Tanzania migrates data from TIIS to TImR
By Saumu Juma, Implementation Coordinator, BID Initiative Tanzania
Feb 7, 2018
Posted in People, Policies & Practices, Products
Progress and growth is often a nonlinear process. Sometimes it’s accompanied by significant gains and great leaps forward, and other times it is slow and steady. In keeping with this trajectory, the BID Initiative’s mission to improve data quality and data use in Tanzania and Zambia has – at times – been a rollercoaster of a ride. But both our successes and challenges have helped us get to where we are today.
In Tanzania, for instance, BID initially deployed a system called the Tanzania Immunization Information System (TIIS), which first rolled out to Arusha Region in 2015. During system development, a clear picture emerged of what BID wanted to achieve and how, but in the process, stakeholders identified gaps and areas that could be improved on. TIIS, for instance, was slow and often experienced frequent system crashes, making it difficult for health facilities to keep up on busy clinic days. TIIS also had difficulties syncing, which meant facilities with multiple tablets couldn’t use the vaccine queue or generate accurate reports.
Discussions held with the Ministry of Health, Community Development, Gender, Elderly and Children, BID’s User Advisory Groups (UAG), and other relevant stakeholders led to the development of an improved system, called the Tanzania Immunization Registry (TImR). When TImR was introduced in late 2016, TIIS had already been rolled out to all health facilities in Arusha Region, and thus data needed to be migrated over to the new system.
The process started at the beginning of December 2017 and is now nearly complete with 97% of all Arusha facilities now using TImR. It was done hand-in-hand with the training of district data use mentors (DDUMs), who were then tasked with training and providing support to health care workers (HCWs). Migration was an important activity for HCWs, many of whom had been using TIIS for a couple of years now. It was critical not to lose the data migrated from TIIS to TImR. Fortunately, thanks to our careful planning and precise coordination with help from the Ministry, the data migration was a great success.
“My biggest worry was losing the information of the children that we have been collecting [for] almost three years now,” explained Lucy Sanday, a reproductive and child health (RCH) nurse at Kaloleni Urban Health Centre. “We are one of the clinics that see about 100+ children in one [immunization] session. I was not sure if I would be okay, since it would have been very tiring collecting this information again. To my surprise, all the children that come to the clinic, who had been registered [with TIIS] can be found [in TImR].”
After training, HCWs started to use TImR’s improved system and BID was eager to hear from them about the new experience. After all, their feedback and experiences helped inform the system redesign.
“I understand [TImR] better and it was easy to [adjust] when the trainers had come to orient us on the changes,” said Joseph Buyi, a medical attendant at Kansay Health Centre. “All in all, I see great improvements and my job could not be easier.”

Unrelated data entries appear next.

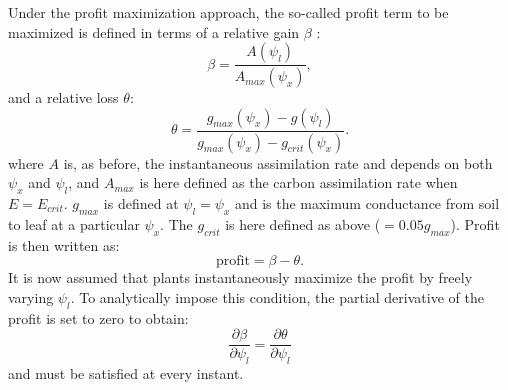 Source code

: \documentclass[utf8]{frontiersSCNS} %
\begin{document}
Under the profit maximization approach, the so-called profit term to be maximized is defined in terms of a relative gain $\beta$ \citep{sperry_predicting_2017}:
\begin{equation}
    \beta = \frac{A(\psi_l)}{A_{max}(\psi_x)},
    \label{eqn:rel_gain}
\end{equation}
and a relative loss $\theta$:
\begin{equation}
    \theta = \frac{g_{max}(\psi_x) - g(\psi_l)}{g_{max}(\psi_x) - g_{crit}(\psi_x)}.
    \label{eqn:rel_loss}
\end{equation}
where $A$ is, as before, the instantaneous assimilation rate and depends on both $\psi_x$ and $\psi_l$, and $A_{max}$ is here defined as the carbon assimilation rate when $E = E_{crit}$. $g_{max}$ is defined at $\psi_l = \psi_x$ and is the maximum conductance from soil to leaf at a particular $\psi_x$. The $g_{crit}$ is here defined as above ($= 0.05 g_{max}$). Profit is then written as:
\begin{equation}
    \text{profit} = \beta - \theta.
    \label{eqn:profit}
\end{equation}
It is now assumed that plants instantaneously maximize the profit by freely varying $\psi_l$. To analytically impose this condition, the partial derivative of the profit is set to zero to obtain:
\begin{equation}
    \frac{\partial \beta}{\partial \psi_l} = \frac{\partial \theta}{\partial \psi_l}
\end{equation}
and must be satisfied at every instant.
\end{document}
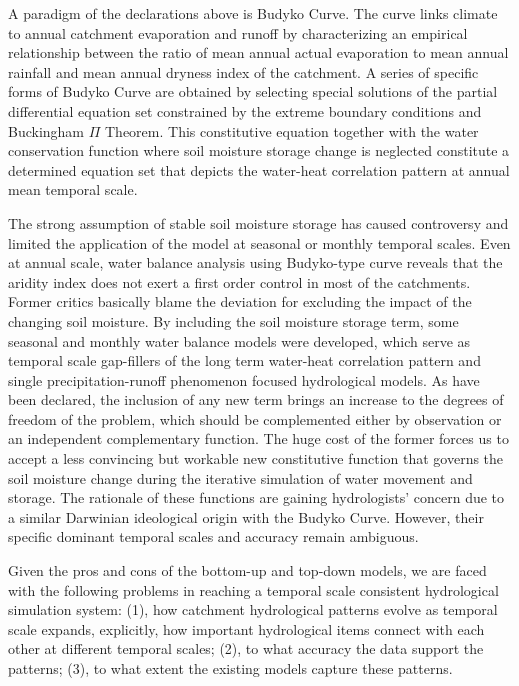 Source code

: \documentclass[review]{elsarticle}
\begin{document}
A paradigm of the declarations above is Budyko Curve\citep{budyko1961heat}. The curve links climate to annual catchment evaporation and runoff by characterizing an empirical relationship between the ratio of mean annual actual evaporation to mean annual rainfall and mean annual dryness index of the catchment\citep{wang2012responses}. A series of specific forms of Budyko Curve are obtained by selecting special solutions of the partial differential equation set constrained  by the extreme boundary conditions and Buckingham $\Pi$ Theorem\citep{FuBaopu,choudhury1999evaluation,yang2008new}. This constitutive equation together with the water conservation function where soil moisture storage change is neglected constitute a determined equation set that depicts the water-heat correlation pattern at annual mean temporal scale\citep{zhang2001response,yang2007analyzing}. 

The strong assumption of stable soil moisture storage has caused controversy and limited the application of the model at seasonal or monthly temporal scales. Even at annual scale, water balance analysis using Budyko-type curve reveals that the aridity index does not exert a first order control in most of the catchments\citep{tekleab2011water}. Former critics basically blame the deviation for excluding the impact of the changing soil moisture\citep{sankarasubramanian2002annual,sankarasubramanian2003hydroclimatology}. By including the soil moisture storage term, some seasonal and monthly water balance models were developed\citep{abcd,xiong1999two,zhang2008water}, which serve as  temporal scale gap-fillers of the long term water-heat correlation pattern and single precipitation-runoff phenomenon focused hydrological models. As have been declared, the inclusion of any new term brings an increase to the degrees of freedom of the problem, which should be complemented either by observation or an independent complementary function. The huge cost of the former forces us to accept a less convincing but workable new constitutive function that governs the soil moisture change during the iterative simulation of water movement and storage. The rationale of these functions are gaining hydrologists' concern due to a similar Darwinian ideological origin with the Budyko Curve\citep{wang2014one}. However, their specific dominant temporal scales and accuracy remain ambiguous. 

Given the pros and cons of the bottom-up and top-down models, we are faced with the following problems in reaching a temporal scale consistent hydrological simulation system: (1), how catchment hydrological patterns evolve as temporal scale expands, explicitly, how important hydrological items connect with each other at different temporal scales; (2), to what accuracy the data support the patterns; (3), to what extent the existing models capture these patterns.
\end{document}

TImR offers HCWs many new functions that weren’t previously available with TIIS. HCWs, for instance, each have their own unique login, with the ability to customize their dashboard view and profile page. TImR also has improved syncing, which makes the vaccine queue easy to use for facilities with more than one device, and allows HCWs to order stock directly from the system. Its easy navigation, automatic reports and colorful data visualizations help HCWs to understand and improve upon their performance.
“Having separate login accounts for each HCW has made my supervision job easier…We all know who was working at the clinic on a particular day,” said Salome Mbegela, an RCH in-charge and assistant District Reproductive and Child Health and Care Officer at Meru District Hospital. She notes that data accuracy has also improved, “since everyone makes sure they have entered correct information. Everyone has become responsible because they know they will be held accountable. There are also great improvements in the sync functionality. We are a big hospital and have to use the queue function for smooth service delivery.”
Earlier this month, BID convened an analysis meeting with the UAG team who has been involved in the migration process. A discussion was held on data quality, stock issues, reports and score cuts to support supervision. Members were very positive about the shift and favored the new system, as it has incorporated most of the functionalities they need to improve performance and overall service delivery at their facilities.
“I’m happy that I don’t have to make a phone call to [District Data Immunization Officers] for vaccines and supplies because I can order directly from the system. This change will also bring about data quality,” explained Scola Nselu, an RCH nurse at Mareu Rural Health Centre. “Other things, like being able to register a child without a barcode when I run out, or registering a newborn who doesn’t have a name, [also] make my job easier.”